Wednesday, September 30, 2015

Jewish Legal Theorists in the 19th and 20th Centuries

[Via H-Law we have the following announcement.]
The Simon Dubnow Institute for Jewish History and Culture at Leipzig University is planning a new research group centered on the biographies and life work of nineteenth and twentieth century Jewish legal theorists. Within the research group's framework, the Institute will sponsor three closely aligned, interdisciplinary studies of individual jurists. We welcome project proposals from interested scholars.
The biographies are meant to address problems of cultural and legal history and be oriented towards the chronology of each jurist's œuvre. The projects should place special emphasis on the interaction between law and experience, with both dimensions explored through a juxtaposition of the biographies and work of – prominent and still hardly known – legal theorists. Of special interest here are the influences of political and historical constellations, social and life experiences, and religious background on a jurist's particular legal understanding. Importantly, we discourage approaches meant to demonstrate simple causalities between work and events; rather, we invite approaches grounded in both a careful distinction and simultaneous connection between origins, biography, and conceptual development.
We encourage inquiries oriented toward a complex of shared biographical, professional, and theoretical features: Were there, for example, legal areas for which the Jewish jurists felt special affinity? Can we identify legal tendencies of a theoretical-philosophical nature that were perceived as particularly compelling? In what ways did the Jewish legal theorists stamp the development of relevant schools and juridical realms? Did specifically Jewish experiences contribute to the formation of particular legal concepts? And crucially, to what extent did legal concepts and styles change with transformations in the historical, political, social, and cultural environment?
Our research group wishes to explore such questions against the backdrop of various breaks that were decisive for nineteenth and twentieth century general history and Jewish history in particular.

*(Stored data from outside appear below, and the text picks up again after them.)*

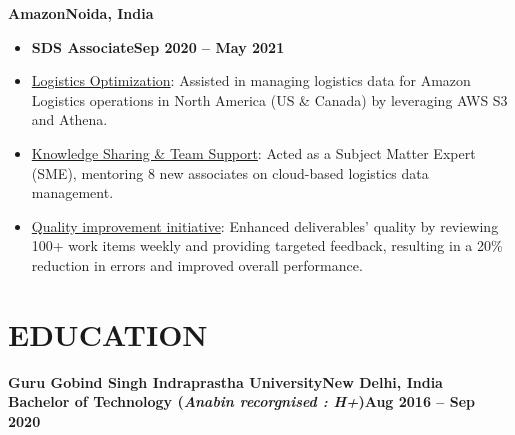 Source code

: \documentclass[11pt,a4paper]{article}
\newenvironment{dashlist}{
  \begin{itemize}[label={--}]
}{
  \end{itemize}
}
\begin{document}
\noindent\textbf{Amazon\hfill Noida, India}
\begin{itemize}
\item \textbf{SDS Associate\hfill Sep 2020 – May 2021}
\end{itemize}
\begin{dashlist}
    \item \uline {Logistics Optimization}: Assisted in managing logistics data for Amazon Logistics operations in North America (US \& Canada) by leveraging AWS S3 and Athena.
    \item \uline {Knowledge Sharing \& Team Support}: Acted as a Subject Matter Expert (SME), mentoring 8 new associates on cloud-based logistics data management.
    \item \uline {Quality improvement initiative}: Enhanced deliverables' quality by reviewing 100+ work items weekly and providing targeted feedback, resulting in a 20\% reduction in errors and improved overall performance.
\end{dashlist}

\section*{EDUCATION}
\noindent\textbf{Guru Gobind Singh Indraprastha University\hfill New Delhi, India\\
Bachelor of Technology (\textit{Anabin recorgnised : H+})\hfill Aug 2016 – Sep 2020}
\end{document}
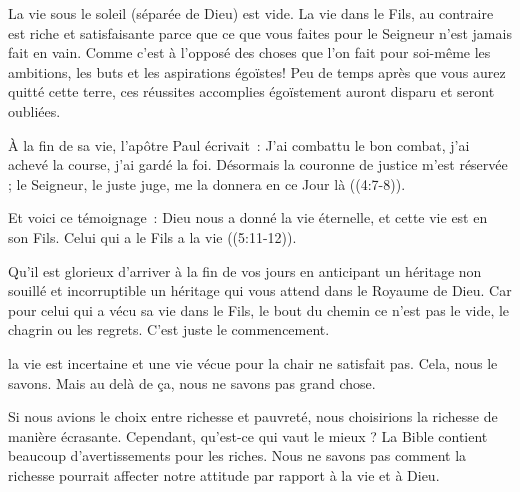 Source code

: La vie sous le soleil (séparée de Dieu) est vide.
 La vie dans le Fils, au contraire est riche et satisfaisante
 parce que ce que vous faites pour le Seigneur n'est jamais fait en vain.
 Comme c'est à l'opposé des choses que l'on fait pour soi-même
 \ocadr les ambitions, les buts et les aspirations égoïstes!
 Peu de temps après que vous aurez quitté cette terre,
 ces réussites accomplies égoïstement auront disparu et seront oubliées. 


À la fin de sa vie, l'apôtre Paul écrivait~: 
 \og J'ai combattu le bon combat, j'ai achevé la course, j'ai gardé la foi.
 Désormais la couronne de justice m'est réservée ;
 le Seigneur, le juste juge, me la donnera en ce Jour là \fg{}
 ((4:7-8)). 

Et voici ce témoignage~:
 \og Dieu nous a donné la vie éternelle, et cette vie est en son Fils.
 Celui qui a le Fils a la vie \fg{} ((5:11-12)). 

Qu'il est glorieux d'arriver à la fin de vos jours en anticipant un héritage
 non souillé et incorruptible \ocadr un héritage qui vous attend
 dans le Royaume de Dieu.
 Car pour celui qui a vécu sa vie dans le Fils, le bout du chemin
 ce n'est pas le vide, le chagrin ou les regrets. C'est juste le commencement. 

\dvrule






 la vie est incertaine et une vie vécue
 pour la chair ne satisfait pas. Cela, nous le savons.
 Mais au delà de ça, nous ne savons pas grand chose. 

Si nous avions le choix entre richesse et pauvreté,
 nous choisirions la richesse de manière écrasante.
 Cependant, 
 qu'est-ce qui vaut le mieux ? 
 La Bible contient beaucoup d'avertissements pour les riches.
 Nous ne savons pas comment la richesse pourrait affecter
 notre attitude par rapport à la vie et à Dieu.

These include the emergence of ethnically homogenizing nation states from the bankrupt old empires after World War I, the transfer of power to Hitler, the beginning of the postwar period, and the movements of migration and flight catalyzed by these developments.
In the framework of a project workshop, there will be a possibility of presenting selected project outlines in the first quarter of 2016.
We invite interested scholars to submit supporting documents, including a vita and a three-page project outline, to:
Simon Dubnow Institute for Jewish History and Culture
at Leipzig University
Professor Dr. Raphael Gross
Goldschmidtstraße 28
04103 Leipzig
or per email to Dr. Jan Gerber (gerber@dubnow.de)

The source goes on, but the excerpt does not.